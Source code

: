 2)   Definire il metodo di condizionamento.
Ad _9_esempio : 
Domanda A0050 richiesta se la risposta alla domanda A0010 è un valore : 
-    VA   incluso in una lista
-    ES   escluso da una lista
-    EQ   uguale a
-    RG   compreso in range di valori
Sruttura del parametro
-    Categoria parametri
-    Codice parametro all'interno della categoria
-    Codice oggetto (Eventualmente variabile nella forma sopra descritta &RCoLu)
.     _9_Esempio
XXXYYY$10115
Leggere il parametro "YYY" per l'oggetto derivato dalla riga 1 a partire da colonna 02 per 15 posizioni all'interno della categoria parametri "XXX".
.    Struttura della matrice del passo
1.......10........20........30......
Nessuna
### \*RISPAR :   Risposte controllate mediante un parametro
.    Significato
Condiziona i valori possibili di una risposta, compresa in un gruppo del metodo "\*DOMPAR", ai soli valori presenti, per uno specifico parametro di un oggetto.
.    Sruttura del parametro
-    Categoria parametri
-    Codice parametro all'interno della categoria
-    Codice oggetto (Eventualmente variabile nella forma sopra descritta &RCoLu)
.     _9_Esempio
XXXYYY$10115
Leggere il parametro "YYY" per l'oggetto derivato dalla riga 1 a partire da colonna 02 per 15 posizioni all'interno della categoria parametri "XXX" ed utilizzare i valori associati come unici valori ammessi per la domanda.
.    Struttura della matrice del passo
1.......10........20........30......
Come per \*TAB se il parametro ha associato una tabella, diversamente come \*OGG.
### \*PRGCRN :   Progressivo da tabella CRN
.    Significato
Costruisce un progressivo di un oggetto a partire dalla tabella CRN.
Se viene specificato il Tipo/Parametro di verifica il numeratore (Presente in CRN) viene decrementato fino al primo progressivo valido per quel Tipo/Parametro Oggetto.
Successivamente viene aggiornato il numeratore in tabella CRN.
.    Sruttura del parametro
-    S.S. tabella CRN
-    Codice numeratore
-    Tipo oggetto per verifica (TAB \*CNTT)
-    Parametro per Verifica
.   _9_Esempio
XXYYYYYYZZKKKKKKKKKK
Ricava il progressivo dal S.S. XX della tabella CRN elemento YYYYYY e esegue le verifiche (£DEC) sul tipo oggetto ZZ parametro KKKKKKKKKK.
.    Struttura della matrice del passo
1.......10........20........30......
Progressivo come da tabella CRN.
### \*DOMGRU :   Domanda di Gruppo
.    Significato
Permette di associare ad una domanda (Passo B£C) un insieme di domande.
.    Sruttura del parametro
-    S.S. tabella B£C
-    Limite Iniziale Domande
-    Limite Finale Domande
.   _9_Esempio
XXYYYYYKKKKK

Task to complete
Every line from the one holding "Progressivo come da tabella CRN." through the last line of the listing above should be set down exactly, and nothing more.

Solved problem
Progressivo come da tabella CRN.
### \*DOMGRU :   Domanda di Gruppo
.    Significato
Permette di associare ad una domanda (Passo B£C) un insieme di domande.
.    Sruttura del parametro
-    S.S. tabella B£C
-    Limite Iniziale Domande
-    Limite Finale Domande
.   _9_Esempio
XXYYYYYKKKKK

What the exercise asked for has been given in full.